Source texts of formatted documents
:::
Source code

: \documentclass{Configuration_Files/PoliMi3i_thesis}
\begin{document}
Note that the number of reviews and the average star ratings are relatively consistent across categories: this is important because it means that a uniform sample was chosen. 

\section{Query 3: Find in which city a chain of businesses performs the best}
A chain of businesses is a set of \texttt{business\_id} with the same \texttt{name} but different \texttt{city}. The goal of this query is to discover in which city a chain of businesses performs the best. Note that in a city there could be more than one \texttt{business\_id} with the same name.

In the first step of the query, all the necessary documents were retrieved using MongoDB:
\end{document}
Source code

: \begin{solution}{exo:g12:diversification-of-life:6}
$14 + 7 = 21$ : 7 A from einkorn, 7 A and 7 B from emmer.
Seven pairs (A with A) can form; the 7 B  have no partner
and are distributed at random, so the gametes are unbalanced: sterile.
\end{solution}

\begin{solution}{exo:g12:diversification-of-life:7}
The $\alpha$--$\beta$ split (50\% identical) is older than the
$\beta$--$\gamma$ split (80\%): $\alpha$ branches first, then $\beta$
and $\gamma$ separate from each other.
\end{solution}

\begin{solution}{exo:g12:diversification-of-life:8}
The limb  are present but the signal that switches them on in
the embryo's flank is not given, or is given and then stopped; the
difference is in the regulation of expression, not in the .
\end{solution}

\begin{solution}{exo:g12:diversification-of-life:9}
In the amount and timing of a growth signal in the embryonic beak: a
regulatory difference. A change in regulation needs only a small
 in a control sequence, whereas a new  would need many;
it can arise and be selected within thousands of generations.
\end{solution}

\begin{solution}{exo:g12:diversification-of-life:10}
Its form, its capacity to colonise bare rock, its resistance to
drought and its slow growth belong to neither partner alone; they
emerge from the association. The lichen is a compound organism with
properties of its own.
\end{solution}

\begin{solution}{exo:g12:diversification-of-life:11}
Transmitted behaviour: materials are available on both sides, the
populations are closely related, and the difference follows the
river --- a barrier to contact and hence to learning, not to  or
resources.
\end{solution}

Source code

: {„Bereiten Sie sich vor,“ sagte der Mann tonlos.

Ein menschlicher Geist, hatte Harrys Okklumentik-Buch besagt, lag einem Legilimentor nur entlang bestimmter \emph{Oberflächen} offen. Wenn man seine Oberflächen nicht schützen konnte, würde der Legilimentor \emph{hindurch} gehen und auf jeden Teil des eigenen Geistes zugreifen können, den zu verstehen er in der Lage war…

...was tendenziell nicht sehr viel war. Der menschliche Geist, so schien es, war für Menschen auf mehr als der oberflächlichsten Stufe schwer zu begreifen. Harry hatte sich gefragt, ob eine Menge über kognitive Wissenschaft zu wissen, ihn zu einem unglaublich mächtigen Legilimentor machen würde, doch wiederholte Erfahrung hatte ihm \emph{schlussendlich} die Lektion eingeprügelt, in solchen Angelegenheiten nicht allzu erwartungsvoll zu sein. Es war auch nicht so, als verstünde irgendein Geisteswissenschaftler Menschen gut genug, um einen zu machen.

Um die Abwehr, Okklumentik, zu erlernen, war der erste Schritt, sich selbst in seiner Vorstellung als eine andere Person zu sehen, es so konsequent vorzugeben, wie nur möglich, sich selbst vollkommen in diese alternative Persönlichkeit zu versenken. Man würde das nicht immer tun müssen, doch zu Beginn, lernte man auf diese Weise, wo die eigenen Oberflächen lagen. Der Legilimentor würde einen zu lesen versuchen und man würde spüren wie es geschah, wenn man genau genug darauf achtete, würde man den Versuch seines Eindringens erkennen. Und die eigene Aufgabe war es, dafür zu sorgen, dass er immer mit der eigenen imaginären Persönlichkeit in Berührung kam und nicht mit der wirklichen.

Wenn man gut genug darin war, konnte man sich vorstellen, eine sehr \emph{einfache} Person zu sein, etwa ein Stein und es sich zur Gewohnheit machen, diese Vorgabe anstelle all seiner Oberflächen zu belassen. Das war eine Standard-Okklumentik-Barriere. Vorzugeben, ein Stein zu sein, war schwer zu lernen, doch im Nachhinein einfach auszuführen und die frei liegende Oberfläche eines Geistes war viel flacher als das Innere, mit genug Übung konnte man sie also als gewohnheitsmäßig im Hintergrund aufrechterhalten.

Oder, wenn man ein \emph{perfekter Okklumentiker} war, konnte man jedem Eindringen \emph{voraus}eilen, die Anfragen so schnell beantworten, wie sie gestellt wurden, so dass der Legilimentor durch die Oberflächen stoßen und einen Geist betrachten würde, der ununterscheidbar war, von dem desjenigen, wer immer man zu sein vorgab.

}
:::
● WHAT THE TASK REQUIRES
Produce only the lines from the line containing "A chain of businesses is" through the line containing "it can arise", inclusive of both, exactly as they stand in the entries above.

● WRITTEN REPLY
A chain of businesses is a set of \texttt{business\_id} with the same \texttt{name} but different \texttt{city}. The goal of this query is to discover in which city a chain of businesses performs the best. Note that in a city there could be more than one \texttt{business\_id} with the same name.

In the first step of the query, all the necessary documents were retrieved using MongoDB:
\end{document}
Source code

: \begin{solution}{exo:g12:diversification-of-life:6}
$14 + 7 = 21$ : 7 A from einkorn, 7 A and 7 B from emmer.
Seven pairs (A with A) can form; the 7 B  have no partner
and are distributed at random, so the gametes are unbalanced: sterile.
\end{solution}

\begin{solution}{exo:g12:diversification-of-life:7}
The $\alpha$--$\beta$ split (50\% identical) is older than the
$\beta$--$\gamma$ split (80\%): $\alpha$ branches first, then $\beta$
and $\gamma$ separate from each other.
\end{solution}

\begin{solution}{exo:g12:diversification-of-life:8}
The limb  are present but the signal that switches them on in
the embryo's flank is not given, or is given and then stopped; the
difference is in the regulation of expression, not in the .
\end{solution}

\begin{solution}{exo:g12:diversification-of-life:9}
In the amount and timing of a growth signal in the embryonic beak: a
regulatory difference. A change in regulation needs only a small
 in a control sequence, whereas a new  would need many;
it can arise and be selected within thousands of generations.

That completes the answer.